▶ Description of the task:
Pictures are to be left out. Copy exactly, and only, the lines from the start of the entries below to the line with "[app\_port](#input\_app\_port) | Appmesh", both included.

Pictures paired with source code
Segment Open
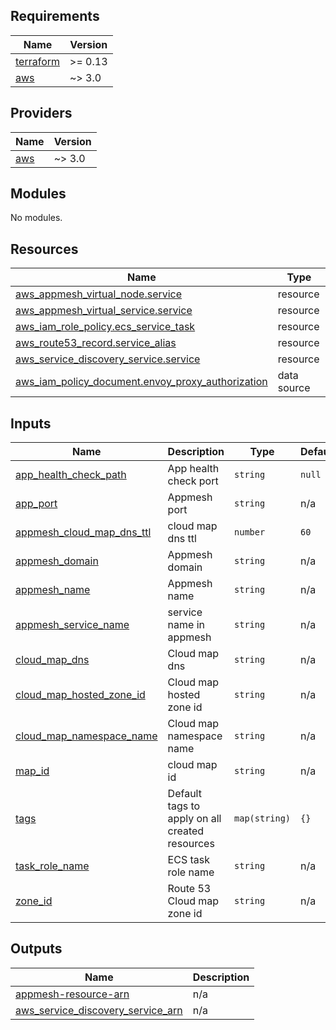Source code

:<!-- markdownlint-disable -->
## Requirements

| Name | Version |
|------|---------|
| <a name="requirement_terraform"></a> [terraform](#requirement\_terraform) | >= 0.13 |
| <a name="requirement_aws"></a> [aws](#requirement\_aws) | ~> 3.0 |

## Providers

| Name | Version |
|------|---------|
| <a name="provider_aws"></a> [aws](#provider\_aws) | ~> 3.0 |

## Modules

No modules.

## Resources

| Name | Type |
|------|------|
| [aws_appmesh_virtual_node.service](https://registry.terraform.io/providers/hashicorp/aws/latest/docs/resources/appmesh_virtual_node) | resource |
| [aws_appmesh_virtual_service.service](https://registry.terraform.io/providers/hashicorp/aws/latest/docs/resources/appmesh_virtual_service) | resource |
| [aws_iam_role_policy.ecs_service_task](https://registry.terraform.io/providers/hashicorp/aws/latest/docs/resources/iam_role_policy) | resource |
| [aws_route53_record.service_alias](https://registry.terraform.io/providers/hashicorp/aws/latest/docs/resources/route53_record) | resource |
| [aws_service_discovery_service.service](https://registry.terraform.io/providers/hashicorp/aws/latest/docs/resources/service_discovery_service) | resource |
| [aws_iam_policy_document.envoy_proxy_authorization](https://registry.terraform.io/providers/hashicorp/aws/latest/docs/data-sources/iam_policy_document) | data source |

## Inputs

| Name | Description | Type | Default | Required |
|------|-------------|------|---------|:--------:|
| <a name="input_app_health_check_path"></a> [app\_health\_check\_path](#input\_app\_health\_check\_path) | App health check port | `string` | `null` | no |
| <a name="input_app_port"></a> [app\_port](#input\_app\_port) | Appmesh port | `string` | n/a | yes |
| <a name="input_appmesh_cloud_map_dns_ttl"></a> [appmesh\_cloud\_map\_dns\_ttl](#input\_appmesh\_cloud\_map\_dns\_ttl) | cloud map dns ttl | `number` | `60` | no |
| <a name="input_appmesh_domain"></a> [appmesh\_domain](#input\_appmesh\_domain) | Appmesh domain | `string` | n/a | yes |
| <a name="input_appmesh_name"></a> [appmesh\_name](#input\_appmesh\_name) | Appmesh name | `string` | n/a | yes |
| <a name="input_appmesh_service_name"></a> [appmesh\_service\_name](#input\_appmesh\_service\_name) | service name in appmesh | `string` | n/a | yes |
| <a name="input_cloud_map_dns"></a> [cloud\_map\_dns](#input\_cloud\_map\_dns) | Cloud map dns | `string` | n/a | yes |
| <a name="input_cloud_map_hosted_zone_id"></a> [cloud\_map\_hosted\_zone\_id](#input\_cloud\_map\_hosted\_zone\_id) | Cloud map hosted zone id | `string` | n/a | yes |
| <a name="input_cloud_map_namespace_name"></a> [cloud\_map\_namespace\_name](#input\_cloud\_map\_namespace\_name) | Cloud map namespace name | `string` | n/a | yes |
| <a name="input_map_id"></a> [map\_id](#input\_map\_id) | cloud map id | `string` | n/a | yes |
| <a name="input_tags"></a> [tags](#input\_tags) | Default tags to apply on all created resources | `map(string)` | `{}` | no |
| <a name="input_task_role_name"></a> [task\_role\_name](#input\_task\_role\_name) | ECS task role name | `string` | n/a | yes |
| <a name="input_zone_id"></a> [zone\_id](#input\_zone\_id) | Route 53 Cloud map zone id | `string` | n/a | yes |

## Outputs

| Name | Description |
|------|-------------|
| <a name="output_appmesh-resource-arn"></a> [appmesh-resource-arn](#output\_appmesh-resource-arn) | n/a |
| <a name="output_aws_service_discovery_service_arn"></a> [aws\_service\_discovery\_service\_arn](#output\_aws\_service\_discovery\_service\_arn) | n/a |
<!-- markdownlint-restore -->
Segment Closed
▶ Solution below:
Source code

:<!-- markdownlint-disable -->
## Requirements

| Name | Version |
|------|---------|
| <a name="requirement_terraform"></a> [terraform](#requirement\_terraform) | >= 0.13 |
| <a name="requirement_aws"></a> [aws](#requirement\_aws) | ~> 3.0 |

## Providers

| Name | Version |
|------|---------|
| <a name="provider_aws"></a> [aws](#provider\_aws) | ~> 3.0 |

## Modules

No modules.

## Resources

| Name | Type |
|------|------|
| [aws_appmesh_virtual_node.service](https://registry.terraform.io/providers/hashicorp/aws/latest/docs/resources/appmesh_virtual_node) | resource |
| [aws_appmesh_virtual_service.service](https://registry.terraform.io/providers/hashicorp/aws/latest/docs/resources/appmesh_virtual_service) | resource |
| [aws_iam_role_policy.ecs_service_task](https://registry.terraform.io/providers/hashicorp/aws/latest/docs/resources/iam_role_policy) | resource |
| [aws_route53_record.service_alias](https://registry.terraform.io/providers/hashicorp/aws/latest/docs/resources/route53_record) | resource |
| [aws_service_discovery_service.service](https://registry.terraform.io/providers/hashicorp/aws/latest/docs/resources/service_discovery_service) | resource |
| [aws_iam_policy_document.envoy_proxy_authorization](https://registry.terraform.io/providers/hashicorp/aws/latest/docs/data-sources/iam_policy_document) | data source |

## Inputs

| Name | Description | Type | Default | Required |
|------|-------------|------|---------|:--------:|
| <a name="input_app_health_check_path"></a> [app\_health\_check\_path](#input\_app\_health\_check\_path) | App health check port | `string` | `null` | no |
| <a name="input_app_port"></a> [app\_port](#input\_app\_port) | Appmesh port | `string` | n/a | yes |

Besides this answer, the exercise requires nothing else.